Stored entries
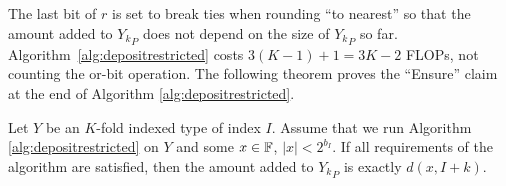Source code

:      The last bit of $r$ is set to break ties when rounding ``to nearest'' so
      that the amount added to ${Y_k}_P$ does not depend on the size of
      ${Y_k}_P$ so far.
      Algorithm~\ref{alg:depositrestricted} costs $3(K-1)+1=3K-2$ FLOPs,
      not counting the or-bit operation.
      The following theorem proves the ``Ensure'' claim at
      the end of Algorithm \ref{alg:depositrestricted}.

    \begin{samepage}
      \begin{thm}
        Let $Y$ be an $K$-fold indexed type of index $I$. Assume that we run
        Algorithm \ref{alg:depositrestricted} on $Y$ and some $x \in \mathbb{F}$, $|x|
        < 2^{b_I}$. If all requirements of the algorithm are satisfied, then
        the amount added to ${Y_k}_P$ is exactly $d(x, I + k)$.
        \label{thm:ddepositrestricted}
      \end{thm}
    \end{samepage}

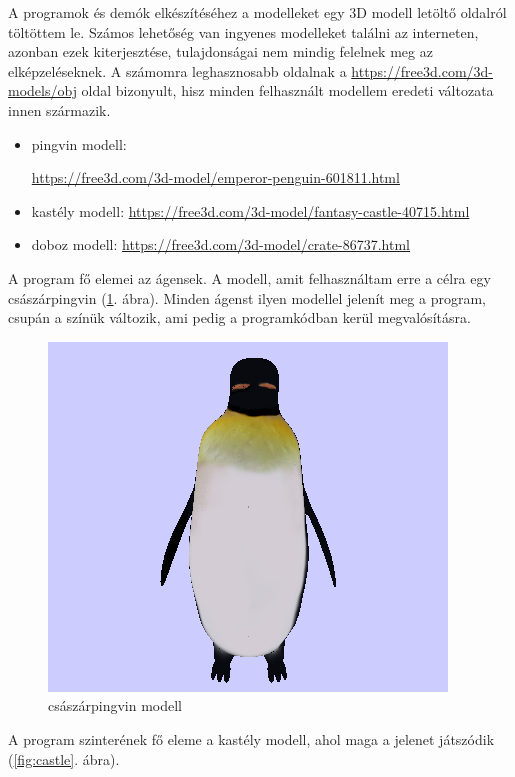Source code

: A programok és demók elkészítéséhez a modelleket egy 3D modell letöltő oldalról töltöttem le. Számos lehetőség van ingyenes modelleket találni az interneten,
azonban ezek kiterjesztése, tulajdonságai nem mindig felelnek meg az elképzeléseknek.
A számomra leghasznosabb oldalnak a \url{https://free3d.com/3d-models/obj} oldal bizonyult, hisz minden felhasznált modellem eredeti változata innen származik.
\begin{itemize}
\item pingvin modell:

\url{https://free3d.com/3d-model/emperor-penguin-601811.html}
\item kastély modell: \url{https://free3d.com/3d-model/fantasy-castle-40715.html}
\item doboz modell: \url{https://free3d.com/3d-model/crate-86737.html}
\end{itemize}

A program fő elemei az ágensek. 
A modell, amit felhasználtam erre a célra egy császárpingvin (\ref{fig:pingvin}. ábra). 
Minden ágenst ilyen modellel jelenít meg a program, csupán a színük változik, ami pedig a programkódban kerül megvalósításra.

\begin{figure}[htp]
    \centering
   	\includegraphics[scale=0.6]{images/pingvin.png}
	\caption{császárpingvin modell}
	\label{fig:pingvin}
\end{figure}

A program szinterének fő eleme a kastély modell, ahol maga a jelenet játszódik (\ref{fig:castle}. ábra).

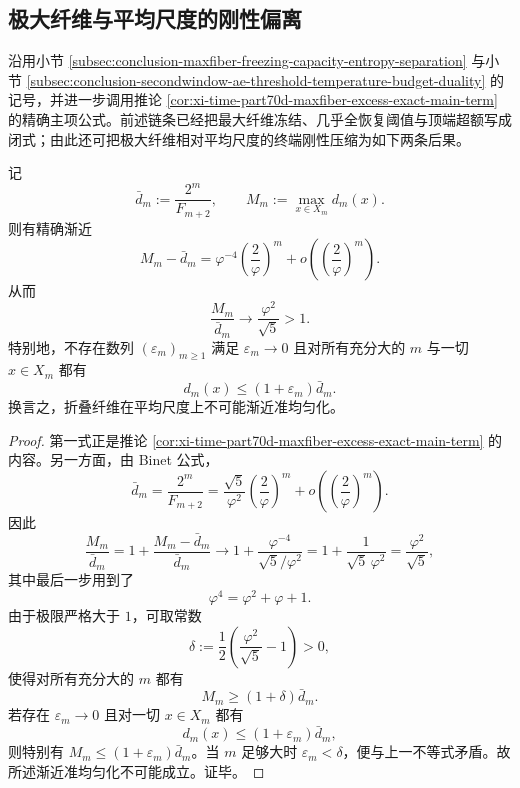 \subsection{极大纤维与平均尺度的刚性偏离}\label{subsec:conclusion-maxfiber-average-scale-rigidity}
沿用小节 \ref{subsec:conclusion-maxfiber-freezing-capacity-entropy-separation} 与小节 \ref{subsec:conclusion-secondwindow-ae-threshold-temperature-budget-duality} 的记号，并进一步调用推论 \ref{cor:xi-time-part70d-maxfiber-excess-exact-main-term} 的精确主项公式。前述链条已经把最大纤维冻结、几乎全恢复阈值与顶端超额写成闭式；由此还可把极大纤维相对平均尺度的终端刚性压缩为如下两条后果。

\begin{theorem}[极大纤维相对平均尺度的刚性超额]\label{thm:conclusion-maxfiber-average-scale-rigidity}
记
\[
\bar d_m:=\frac{2^m}{F_{m+2}},
\qquad
M_m:=\max_{x\in X_m}d_m(x).
\]
则有精确渐近
\[
\boxed{\;
M_m-\bar d_m
=
\varphi^{-4}\left(\frac{2}{\varphi}\right)^m
+o\!\left(\left(\frac{2}{\varphi}\right)^m\right).\;}
\]
从而
\[
\boxed{\;
\frac{M_m}{\bar d_m}\longrightarrow \frac{\varphi^2}{\sqrt5}>1.\;}
\]
特别地，不存在数列 \((\varepsilon_m)_{m\ge 1}\) 满足 \(\varepsilon_m\to 0\) 且对所有充分大的 \(m\) 与一切 \(x\in X_m\) 都有
\[
d_m(x)\le (1+\varepsilon_m)\bar d_m.
\]
换言之，折叠纤维在平均尺度上不可能渐近准均匀化。
\end{theorem}
\begin{proof}
第一式正是推论 \ref{cor:xi-time-part70d-maxfiber-excess-exact-main-term} 的内容。另一方面，由 Binet 公式，
\[
\bar d_m
=
\frac{2^m}{F_{m+2}}
=
\frac{\sqrt5}{\varphi^2}\left(\frac{2}{\varphi}\right)^m
+o\!\left(\left(\frac{2}{\varphi}\right)^m\right).
\]
因此
\[
\frac{M_m}{\bar d_m}
=
1+\frac{M_m-\bar d_m}{\bar d_m}
\longrightarrow
1+\frac{\varphi^{-4}}{\sqrt5/\varphi^2}
=
1+\frac{1}{\sqrt5\,\varphi^2}
=
\frac{\varphi^2}{\sqrt5},
\]
其中最后一步用到了
\[
\varphi^4=\varphi^2+\varphi+1.
\]
由于极限严格大于 \(1\)，可取常数
\[
\delta:=\frac12\left(\frac{\varphi^2}{\sqrt5}-1\right)>0,
\]
使得对所有充分大的 \(m\) 都有
\[
M_m\ge (1+\delta)\bar d_m.
\]
若存在 \(\varepsilon_m\to 0\) 且对一切 \(x\in X_m\) 都有
\[
d_m(x)\le (1+\varepsilon_m)\bar d_m,
\]
则特别有 \(M_m\le (1+\varepsilon_m)\bar d_m\)。当 \(m\) 足够大时 \(\varepsilon_m<\delta\)，便与上一不等式矛盾。故所述渐近准均匀化不可能成立。证毕。
\end{proof}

→ **Exercise goal**: For the string "theorem", tally the lines above that contain it and give only the figure.

→ **Answer box**: 3